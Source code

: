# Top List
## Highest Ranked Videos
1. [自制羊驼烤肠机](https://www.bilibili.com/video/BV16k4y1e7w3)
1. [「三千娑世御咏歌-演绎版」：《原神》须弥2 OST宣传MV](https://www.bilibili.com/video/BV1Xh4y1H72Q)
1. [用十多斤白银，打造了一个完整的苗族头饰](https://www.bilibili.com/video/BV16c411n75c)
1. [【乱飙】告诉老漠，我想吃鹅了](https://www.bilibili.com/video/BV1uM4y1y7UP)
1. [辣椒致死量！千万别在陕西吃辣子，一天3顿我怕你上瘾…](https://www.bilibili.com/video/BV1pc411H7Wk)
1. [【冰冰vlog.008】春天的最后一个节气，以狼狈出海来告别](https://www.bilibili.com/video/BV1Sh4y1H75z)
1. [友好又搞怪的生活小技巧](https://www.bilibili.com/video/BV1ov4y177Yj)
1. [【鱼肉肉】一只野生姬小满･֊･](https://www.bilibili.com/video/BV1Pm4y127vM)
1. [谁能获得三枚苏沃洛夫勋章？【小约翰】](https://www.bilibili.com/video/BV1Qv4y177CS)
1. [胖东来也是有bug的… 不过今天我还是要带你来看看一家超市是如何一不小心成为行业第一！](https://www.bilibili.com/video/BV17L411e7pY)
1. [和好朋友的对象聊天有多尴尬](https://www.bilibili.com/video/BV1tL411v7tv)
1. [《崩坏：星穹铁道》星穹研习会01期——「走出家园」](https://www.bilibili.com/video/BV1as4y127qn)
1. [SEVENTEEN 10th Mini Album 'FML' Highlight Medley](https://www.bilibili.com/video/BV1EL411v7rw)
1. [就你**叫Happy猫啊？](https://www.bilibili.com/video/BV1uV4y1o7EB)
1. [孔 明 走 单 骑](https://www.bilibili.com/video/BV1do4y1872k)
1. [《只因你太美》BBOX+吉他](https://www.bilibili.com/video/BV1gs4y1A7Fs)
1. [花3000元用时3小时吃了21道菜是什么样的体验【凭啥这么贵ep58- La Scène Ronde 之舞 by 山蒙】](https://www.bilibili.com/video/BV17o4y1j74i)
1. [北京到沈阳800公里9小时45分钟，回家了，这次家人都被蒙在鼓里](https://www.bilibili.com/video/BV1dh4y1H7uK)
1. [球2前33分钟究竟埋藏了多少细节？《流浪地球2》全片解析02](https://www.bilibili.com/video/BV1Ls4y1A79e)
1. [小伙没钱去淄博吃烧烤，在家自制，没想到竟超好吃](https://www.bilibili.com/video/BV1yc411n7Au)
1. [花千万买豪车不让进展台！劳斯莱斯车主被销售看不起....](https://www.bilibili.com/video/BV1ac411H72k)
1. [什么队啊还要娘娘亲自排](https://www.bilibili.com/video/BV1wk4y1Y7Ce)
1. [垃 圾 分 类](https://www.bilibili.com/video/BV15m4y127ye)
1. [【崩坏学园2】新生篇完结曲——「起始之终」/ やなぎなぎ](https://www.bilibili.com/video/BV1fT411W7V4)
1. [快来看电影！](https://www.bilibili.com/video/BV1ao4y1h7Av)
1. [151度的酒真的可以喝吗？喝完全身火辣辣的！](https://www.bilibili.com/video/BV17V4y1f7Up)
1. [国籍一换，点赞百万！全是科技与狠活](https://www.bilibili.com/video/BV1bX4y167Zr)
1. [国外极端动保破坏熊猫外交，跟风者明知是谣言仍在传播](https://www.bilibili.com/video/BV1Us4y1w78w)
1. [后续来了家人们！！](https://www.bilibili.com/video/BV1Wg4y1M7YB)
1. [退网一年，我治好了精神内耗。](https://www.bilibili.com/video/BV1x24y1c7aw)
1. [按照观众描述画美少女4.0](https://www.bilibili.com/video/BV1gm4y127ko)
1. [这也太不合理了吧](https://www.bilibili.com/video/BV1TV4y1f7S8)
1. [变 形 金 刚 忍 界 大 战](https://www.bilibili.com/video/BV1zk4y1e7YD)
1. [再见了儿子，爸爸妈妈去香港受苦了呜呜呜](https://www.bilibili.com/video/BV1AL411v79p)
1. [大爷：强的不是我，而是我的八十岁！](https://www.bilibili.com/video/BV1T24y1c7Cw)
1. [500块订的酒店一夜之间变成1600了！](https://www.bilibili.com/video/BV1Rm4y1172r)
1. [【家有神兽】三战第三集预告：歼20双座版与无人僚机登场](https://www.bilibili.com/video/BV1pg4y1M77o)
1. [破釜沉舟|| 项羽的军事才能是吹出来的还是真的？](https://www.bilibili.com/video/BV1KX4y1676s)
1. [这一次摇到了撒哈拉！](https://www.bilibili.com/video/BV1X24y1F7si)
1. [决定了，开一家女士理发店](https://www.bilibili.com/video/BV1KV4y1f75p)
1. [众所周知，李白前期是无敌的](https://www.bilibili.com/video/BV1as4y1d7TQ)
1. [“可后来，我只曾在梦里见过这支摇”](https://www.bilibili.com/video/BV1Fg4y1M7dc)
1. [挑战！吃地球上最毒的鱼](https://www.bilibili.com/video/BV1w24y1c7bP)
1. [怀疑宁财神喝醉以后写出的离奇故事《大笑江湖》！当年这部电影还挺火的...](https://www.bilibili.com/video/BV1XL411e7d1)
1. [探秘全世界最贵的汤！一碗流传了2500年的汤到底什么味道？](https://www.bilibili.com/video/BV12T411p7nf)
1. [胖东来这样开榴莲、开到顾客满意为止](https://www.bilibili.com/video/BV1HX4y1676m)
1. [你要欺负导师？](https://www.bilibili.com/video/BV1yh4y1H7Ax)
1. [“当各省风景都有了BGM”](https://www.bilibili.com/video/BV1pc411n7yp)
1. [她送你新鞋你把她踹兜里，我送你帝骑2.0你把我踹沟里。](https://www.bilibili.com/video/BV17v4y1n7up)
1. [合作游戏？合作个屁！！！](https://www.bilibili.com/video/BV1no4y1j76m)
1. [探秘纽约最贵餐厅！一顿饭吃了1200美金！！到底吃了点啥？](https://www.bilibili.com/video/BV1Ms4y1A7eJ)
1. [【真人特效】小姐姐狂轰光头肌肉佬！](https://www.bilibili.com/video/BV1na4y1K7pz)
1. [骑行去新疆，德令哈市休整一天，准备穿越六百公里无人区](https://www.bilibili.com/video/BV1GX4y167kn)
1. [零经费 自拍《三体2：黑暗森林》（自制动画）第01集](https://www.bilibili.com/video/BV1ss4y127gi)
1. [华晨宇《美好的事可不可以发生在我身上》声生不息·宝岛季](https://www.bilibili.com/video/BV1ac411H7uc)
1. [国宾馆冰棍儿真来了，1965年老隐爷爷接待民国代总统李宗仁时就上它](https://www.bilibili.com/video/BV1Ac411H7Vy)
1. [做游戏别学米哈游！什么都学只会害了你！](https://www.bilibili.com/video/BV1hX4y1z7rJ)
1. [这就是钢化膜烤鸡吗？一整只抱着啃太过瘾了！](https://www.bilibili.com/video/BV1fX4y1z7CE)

********

§ **What you have to do**
The lines above from the one containing "1. [《崩坏：星穹铁道》星" through the one containing "1. [就你**叫Happy" are to be set down exactly, and no others.

§ **Answer section**
1. [《崩坏：星穹铁道》星穹研习会01期——「走出家园」](https://www.bilibili.com/video/BV1as4y127qn)
1. [SEVENTEEN 10th Mini Album 'FML' Highlight Medley](https://www.bilibili.com/video/BV1EL411v7rw)
1. [就你**叫Happy猫啊？](https://www.bilibili.com/video/BV1uV4y1o7EB)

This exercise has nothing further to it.